● Exercise details:
Whichever lines include the word "paiv", copy them as they appear in the data.

● Record excerpts:
**********
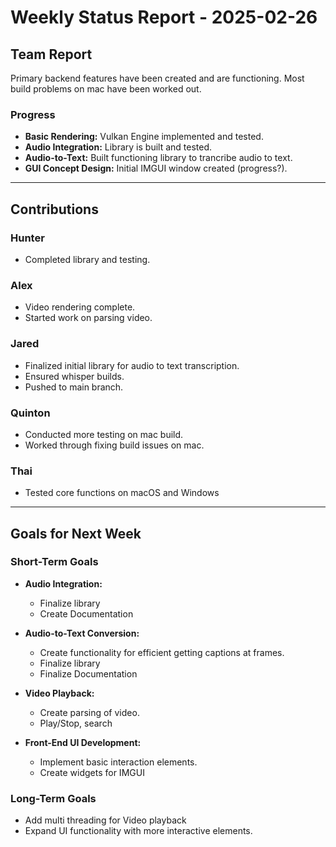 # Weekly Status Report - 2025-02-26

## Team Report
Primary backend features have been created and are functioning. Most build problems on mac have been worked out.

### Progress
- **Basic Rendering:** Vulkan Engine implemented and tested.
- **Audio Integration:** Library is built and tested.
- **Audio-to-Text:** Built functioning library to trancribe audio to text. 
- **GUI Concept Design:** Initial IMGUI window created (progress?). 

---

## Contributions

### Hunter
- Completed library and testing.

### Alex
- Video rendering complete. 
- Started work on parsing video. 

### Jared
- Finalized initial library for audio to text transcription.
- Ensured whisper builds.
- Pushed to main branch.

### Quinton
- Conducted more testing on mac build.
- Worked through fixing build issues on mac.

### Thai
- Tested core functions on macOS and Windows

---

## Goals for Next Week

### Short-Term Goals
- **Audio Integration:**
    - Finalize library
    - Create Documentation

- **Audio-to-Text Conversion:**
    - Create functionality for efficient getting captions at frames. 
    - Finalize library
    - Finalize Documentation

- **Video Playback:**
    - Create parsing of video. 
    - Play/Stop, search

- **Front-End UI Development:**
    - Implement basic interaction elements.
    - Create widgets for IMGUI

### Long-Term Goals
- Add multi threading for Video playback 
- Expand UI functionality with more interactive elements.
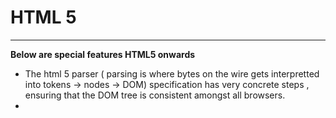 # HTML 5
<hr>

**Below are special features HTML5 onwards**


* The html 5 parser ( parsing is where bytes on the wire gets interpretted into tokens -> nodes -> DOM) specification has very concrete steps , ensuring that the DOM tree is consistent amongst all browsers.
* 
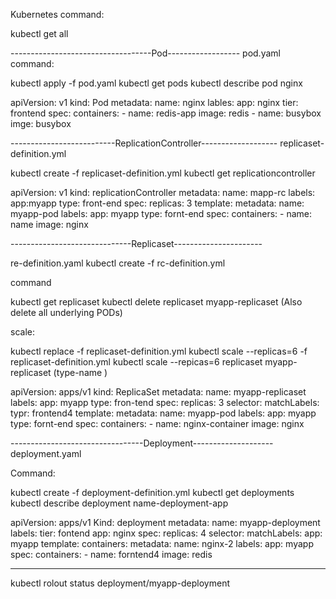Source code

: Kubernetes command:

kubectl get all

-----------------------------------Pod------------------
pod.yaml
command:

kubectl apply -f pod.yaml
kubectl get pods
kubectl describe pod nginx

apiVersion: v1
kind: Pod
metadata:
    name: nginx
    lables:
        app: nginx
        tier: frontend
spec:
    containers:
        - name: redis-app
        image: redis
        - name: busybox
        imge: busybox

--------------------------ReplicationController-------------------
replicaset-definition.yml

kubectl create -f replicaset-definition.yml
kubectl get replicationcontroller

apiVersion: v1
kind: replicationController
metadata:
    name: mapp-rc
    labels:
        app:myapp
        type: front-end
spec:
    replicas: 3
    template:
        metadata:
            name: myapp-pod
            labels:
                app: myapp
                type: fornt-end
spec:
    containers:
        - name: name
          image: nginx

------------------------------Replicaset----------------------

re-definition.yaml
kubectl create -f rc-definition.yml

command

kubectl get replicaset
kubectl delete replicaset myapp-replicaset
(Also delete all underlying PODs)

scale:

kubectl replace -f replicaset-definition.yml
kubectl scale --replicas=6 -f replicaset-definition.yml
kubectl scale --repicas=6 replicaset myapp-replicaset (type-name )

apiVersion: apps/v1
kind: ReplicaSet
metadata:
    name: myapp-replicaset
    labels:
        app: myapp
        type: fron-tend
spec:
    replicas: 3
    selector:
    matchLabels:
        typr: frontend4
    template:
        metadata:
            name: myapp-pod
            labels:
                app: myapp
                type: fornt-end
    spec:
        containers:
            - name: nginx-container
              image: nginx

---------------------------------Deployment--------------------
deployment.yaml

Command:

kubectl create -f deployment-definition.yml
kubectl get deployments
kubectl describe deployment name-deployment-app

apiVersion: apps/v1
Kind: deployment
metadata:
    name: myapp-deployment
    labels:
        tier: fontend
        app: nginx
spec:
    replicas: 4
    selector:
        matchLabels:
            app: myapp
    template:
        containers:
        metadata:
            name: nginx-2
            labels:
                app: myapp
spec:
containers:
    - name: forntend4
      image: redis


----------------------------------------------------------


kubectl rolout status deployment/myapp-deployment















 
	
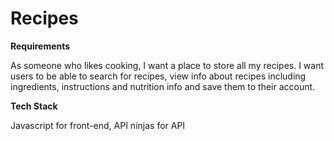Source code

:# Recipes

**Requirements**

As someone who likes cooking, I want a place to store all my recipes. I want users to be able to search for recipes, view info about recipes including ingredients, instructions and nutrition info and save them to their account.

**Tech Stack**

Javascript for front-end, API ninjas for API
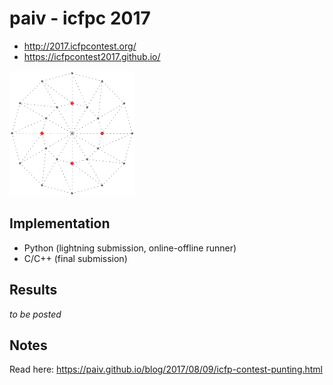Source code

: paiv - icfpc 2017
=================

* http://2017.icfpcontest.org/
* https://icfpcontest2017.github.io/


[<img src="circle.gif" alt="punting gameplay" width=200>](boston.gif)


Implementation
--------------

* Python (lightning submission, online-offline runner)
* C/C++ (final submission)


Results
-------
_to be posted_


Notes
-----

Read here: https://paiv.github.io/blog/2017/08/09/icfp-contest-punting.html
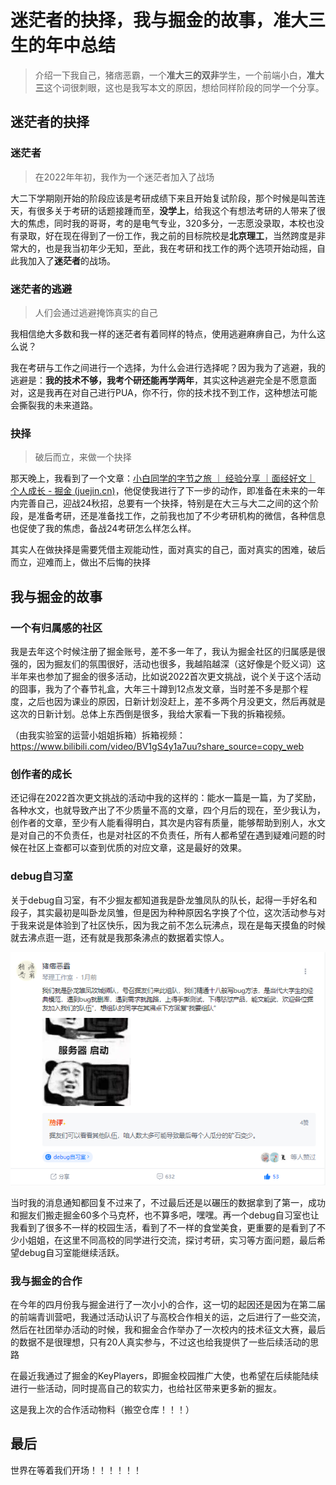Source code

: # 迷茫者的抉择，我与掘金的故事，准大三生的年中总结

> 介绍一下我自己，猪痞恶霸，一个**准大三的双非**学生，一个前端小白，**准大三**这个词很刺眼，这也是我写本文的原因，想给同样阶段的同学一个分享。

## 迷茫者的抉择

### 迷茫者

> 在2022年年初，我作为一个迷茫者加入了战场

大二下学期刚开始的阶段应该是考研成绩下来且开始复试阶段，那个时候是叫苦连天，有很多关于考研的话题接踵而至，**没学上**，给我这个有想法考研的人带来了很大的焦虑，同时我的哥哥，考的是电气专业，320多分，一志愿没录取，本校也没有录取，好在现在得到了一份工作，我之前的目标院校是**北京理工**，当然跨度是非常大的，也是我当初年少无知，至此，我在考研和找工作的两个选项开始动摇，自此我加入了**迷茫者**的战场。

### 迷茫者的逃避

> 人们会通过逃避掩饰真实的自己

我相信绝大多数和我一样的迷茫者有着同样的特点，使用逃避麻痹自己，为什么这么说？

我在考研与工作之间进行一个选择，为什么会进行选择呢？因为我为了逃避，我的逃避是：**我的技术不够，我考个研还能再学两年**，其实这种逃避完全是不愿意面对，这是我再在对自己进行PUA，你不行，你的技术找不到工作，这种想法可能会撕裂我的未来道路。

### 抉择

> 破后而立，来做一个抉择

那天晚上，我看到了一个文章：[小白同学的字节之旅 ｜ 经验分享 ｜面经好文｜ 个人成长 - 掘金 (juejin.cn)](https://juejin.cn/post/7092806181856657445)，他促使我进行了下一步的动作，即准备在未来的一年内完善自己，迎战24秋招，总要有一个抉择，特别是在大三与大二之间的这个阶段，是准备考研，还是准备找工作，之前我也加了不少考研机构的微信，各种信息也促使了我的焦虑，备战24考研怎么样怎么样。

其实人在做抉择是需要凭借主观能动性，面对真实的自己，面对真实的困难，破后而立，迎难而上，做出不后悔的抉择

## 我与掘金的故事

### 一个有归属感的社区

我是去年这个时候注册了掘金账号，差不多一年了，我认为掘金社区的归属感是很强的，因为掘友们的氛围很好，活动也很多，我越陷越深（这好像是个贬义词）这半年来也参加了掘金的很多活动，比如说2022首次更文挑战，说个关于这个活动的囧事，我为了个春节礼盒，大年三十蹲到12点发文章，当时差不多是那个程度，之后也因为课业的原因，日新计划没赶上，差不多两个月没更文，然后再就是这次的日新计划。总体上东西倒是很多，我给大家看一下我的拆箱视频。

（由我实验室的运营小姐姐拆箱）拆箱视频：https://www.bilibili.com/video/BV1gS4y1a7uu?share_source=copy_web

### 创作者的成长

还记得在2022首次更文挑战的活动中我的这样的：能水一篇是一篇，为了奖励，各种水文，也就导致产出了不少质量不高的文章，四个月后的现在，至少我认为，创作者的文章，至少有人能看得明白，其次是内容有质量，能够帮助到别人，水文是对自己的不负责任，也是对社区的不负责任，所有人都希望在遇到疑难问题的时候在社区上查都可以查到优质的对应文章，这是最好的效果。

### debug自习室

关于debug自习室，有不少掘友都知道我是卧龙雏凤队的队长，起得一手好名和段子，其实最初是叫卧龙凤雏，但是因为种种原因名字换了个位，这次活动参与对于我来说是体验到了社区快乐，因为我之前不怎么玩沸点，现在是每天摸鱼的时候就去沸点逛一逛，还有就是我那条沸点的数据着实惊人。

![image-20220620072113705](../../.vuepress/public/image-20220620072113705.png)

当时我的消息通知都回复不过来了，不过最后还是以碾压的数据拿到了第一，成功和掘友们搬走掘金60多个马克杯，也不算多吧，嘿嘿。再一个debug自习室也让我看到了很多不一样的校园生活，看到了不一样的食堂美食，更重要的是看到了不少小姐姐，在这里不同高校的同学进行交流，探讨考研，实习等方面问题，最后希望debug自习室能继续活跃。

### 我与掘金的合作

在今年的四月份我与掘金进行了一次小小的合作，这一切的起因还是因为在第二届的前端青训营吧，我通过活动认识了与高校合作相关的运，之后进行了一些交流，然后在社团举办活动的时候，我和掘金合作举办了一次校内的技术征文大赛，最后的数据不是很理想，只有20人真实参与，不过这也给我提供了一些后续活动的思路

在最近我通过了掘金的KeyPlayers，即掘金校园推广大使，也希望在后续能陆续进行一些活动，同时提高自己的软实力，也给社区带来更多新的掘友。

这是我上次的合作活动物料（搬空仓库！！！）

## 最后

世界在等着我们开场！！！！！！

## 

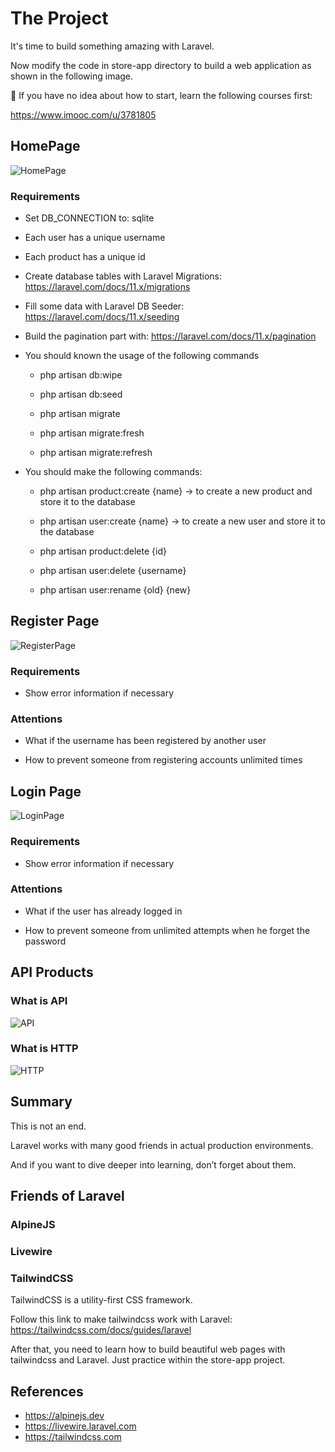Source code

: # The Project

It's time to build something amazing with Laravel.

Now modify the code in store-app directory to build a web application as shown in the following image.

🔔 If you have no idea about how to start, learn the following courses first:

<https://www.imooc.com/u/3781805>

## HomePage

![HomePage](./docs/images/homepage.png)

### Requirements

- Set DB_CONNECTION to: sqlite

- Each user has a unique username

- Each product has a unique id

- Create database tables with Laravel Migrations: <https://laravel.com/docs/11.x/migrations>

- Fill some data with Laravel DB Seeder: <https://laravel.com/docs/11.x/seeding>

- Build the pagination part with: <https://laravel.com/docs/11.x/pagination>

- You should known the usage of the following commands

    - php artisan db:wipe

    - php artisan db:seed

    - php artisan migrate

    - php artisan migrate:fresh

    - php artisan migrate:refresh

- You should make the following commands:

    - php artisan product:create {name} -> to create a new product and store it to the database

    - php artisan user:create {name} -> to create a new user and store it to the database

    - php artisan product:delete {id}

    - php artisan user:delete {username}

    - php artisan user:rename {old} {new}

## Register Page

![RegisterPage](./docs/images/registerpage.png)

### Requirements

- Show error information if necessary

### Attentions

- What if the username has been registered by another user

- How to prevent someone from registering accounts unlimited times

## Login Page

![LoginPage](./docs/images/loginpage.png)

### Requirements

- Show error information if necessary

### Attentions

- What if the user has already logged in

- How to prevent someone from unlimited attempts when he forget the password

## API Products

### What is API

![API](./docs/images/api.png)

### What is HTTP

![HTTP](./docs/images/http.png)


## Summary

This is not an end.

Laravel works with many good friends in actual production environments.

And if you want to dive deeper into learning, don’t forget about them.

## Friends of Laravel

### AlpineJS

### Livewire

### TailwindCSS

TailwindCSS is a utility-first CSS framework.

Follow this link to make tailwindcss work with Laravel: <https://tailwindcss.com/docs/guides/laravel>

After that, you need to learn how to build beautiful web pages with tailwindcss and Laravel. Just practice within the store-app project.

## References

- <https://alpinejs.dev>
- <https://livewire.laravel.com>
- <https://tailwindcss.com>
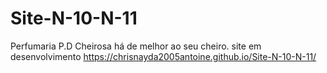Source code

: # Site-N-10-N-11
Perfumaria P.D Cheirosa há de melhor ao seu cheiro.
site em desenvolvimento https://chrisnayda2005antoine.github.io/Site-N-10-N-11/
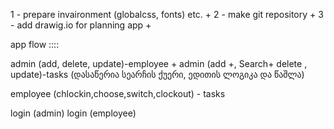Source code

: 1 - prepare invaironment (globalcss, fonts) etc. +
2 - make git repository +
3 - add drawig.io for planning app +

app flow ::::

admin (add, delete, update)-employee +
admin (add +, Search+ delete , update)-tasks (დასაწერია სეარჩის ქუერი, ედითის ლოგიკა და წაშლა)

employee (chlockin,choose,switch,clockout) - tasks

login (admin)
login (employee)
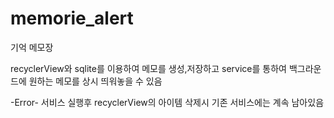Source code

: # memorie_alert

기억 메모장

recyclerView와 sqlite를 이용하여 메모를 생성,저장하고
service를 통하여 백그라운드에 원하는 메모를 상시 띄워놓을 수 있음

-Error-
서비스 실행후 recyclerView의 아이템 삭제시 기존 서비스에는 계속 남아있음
**********
● Solution for this task:
: paiv - icfpc 2017
Read here: https://paiv.github.io/blog/2017/08/09/icfp-contest-punting.html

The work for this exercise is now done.